[Opening Source data section]

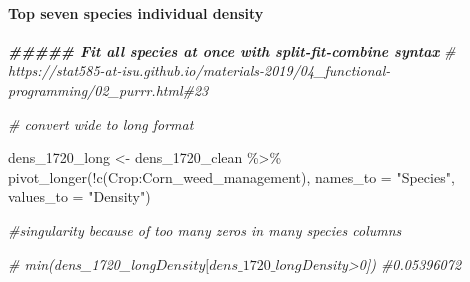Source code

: \documentclass[
]{article}
\newenvironment{Shaded}{\begin{snugshade}}{\end{snugshade}}
\newcommand{\AttributeTok}[1]{\textcolor[rgb]{0.77,0.63,0.00}{#1}}
\newcommand{\CommentTok}[1]{\textcolor[rgb]{0.56,0.35,0.01}{\textit{#1}}}
\newcommand{\DocumentationTok}[1]{\textcolor[rgb]{0.56,0.35,0.01}{\textbf{\textit{#1}}}}
\newcommand{\FunctionTok}[1]{\textcolor[rgb]{0.00,0.00,0.00}{#1}}
\newcommand{\NormalTok}[1]{#1}
\newcommand{\OtherTok}[1]{\textcolor[rgb]{0.56,0.35,0.01}{#1}}
\newcommand{\SpecialCharTok}[1]{\textcolor[rgb]{0.00,0.00,0.00}{#1}}
\newcommand{\StringTok}[1]{\textcolor[rgb]{0.31,0.60,0.02}{#1}}
\begin{document}
\hypertarget{top-seven-species-individual-density}{%
\paragraph*{Top seven species individual density}\label{top-seven-species-individual-density}}

\begin{Shaded}
\begin{Highlighting}[]
\DocumentationTok{\#\#\#\#\# Fit all species at once with split{-}fit{-}combine syntax }
\CommentTok{\# https://stat585{-}at{-}isu.github.io/materials{-}2019/04\_functional{-}programming/02\_purrr.html\#23}


\CommentTok{\# convert wide to long format }

\NormalTok{dens\_1720\_long }\OtherTok{\textless{}{-}}\NormalTok{ dens\_1720\_clean }\SpecialCharTok{\%\textgreater{}\%} 
  \FunctionTok{pivot\_longer}\NormalTok{(}\SpecialCharTok{!}\FunctionTok{c}\NormalTok{(Crop}\SpecialCharTok{:}\NormalTok{Corn\_weed\_management), }
               \AttributeTok{names\_to =} \StringTok{"Species"}\NormalTok{, }\AttributeTok{values\_to =}  \StringTok{"Density"}\NormalTok{)}

\CommentTok{\#singularity because of too many zeros in many species columns }


\CommentTok{\# min(dens\_1720\_long$Density[dens\_1720\_long$Density\textgreater{}0]) \#0.05396072}


\end{Highlighting}
\end{Shaded}
\end{document}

[Closing Source data section]

**Task to complete:**
Please copy every record above exactly, but leave the pictures out.

**Problem solution:**
Source code

: \documentclass[
]{article}
\newenvironment{Shaded}{\begin{snugshade}}{\end{snugshade}}
\newcommand{\AttributeTok}[1]{\textcolor[rgb]{0.77,0.63,0.00}{#1}}
\newcommand{\CommentTok}[1]{\textcolor[rgb]{0.56,0.35,0.01}{\textit{#1}}}
\newcommand{\DocumentationTok}[1]{\textcolor[rgb]{0.56,0.35,0.01}{\textbf{\textit{#1}}}}
\newcommand{\FunctionTok}[1]{\textcolor[rgb]{0.00,0.00,0.00}{#1}}
\newcommand{\NormalTok}[1]{#1}
\newcommand{\OtherTok}[1]{\textcolor[rgb]{0.56,0.35,0.01}{#1}}
\newcommand{\SpecialCharTok}[1]{\textcolor[rgb]{0.00,0.00,0.00}{#1}}
\newcommand{\StringTok}[1]{\textcolor[rgb]{0.31,0.60,0.02}{#1}}
\begin{document}
\hypertarget{top-seven-species-individual-density}{%
\paragraph*{Top seven species individual density}\label{top-seven-species-individual-density}}

\begin{Shaded}
\begin{Highlighting}[]
\DocumentationTok{\#\#\#\#\# Fit all species at once with split{-}fit{-}combine syntax }
\CommentTok{\# https://stat585{-}at{-}isu.github.io/materials{-}2019/04\_functional{-}programming/02\_purrr.html\#23}


\CommentTok{\# convert wide to long format }

\NormalTok{dens\_1720\_long }\OtherTok{\textless{}{-}}\NormalTok{ dens\_1720\_clean }\SpecialCharTok{\%\textgreater{}\%} 
  \FunctionTok{pivot\_longer}\NormalTok{(}\SpecialCharTok{!}\FunctionTok{c}\NormalTok{(Crop}\SpecialCharTok{:}\NormalTok{Corn\_weed\_management), }
               \AttributeTok{names\_to =} \StringTok{"Species"}\NormalTok{, }\AttributeTok{values\_to =}  \StringTok{"Density"}\NormalTok{)}

\CommentTok{\#singularity because of too many zeros in many species columns }


\CommentTok{\# min(dens\_1720\_long$Density[dens\_1720\_long$Density\textgreater{}0]) \#0.05396072}


\end{Highlighting}
\end{Shaded}
\end{document}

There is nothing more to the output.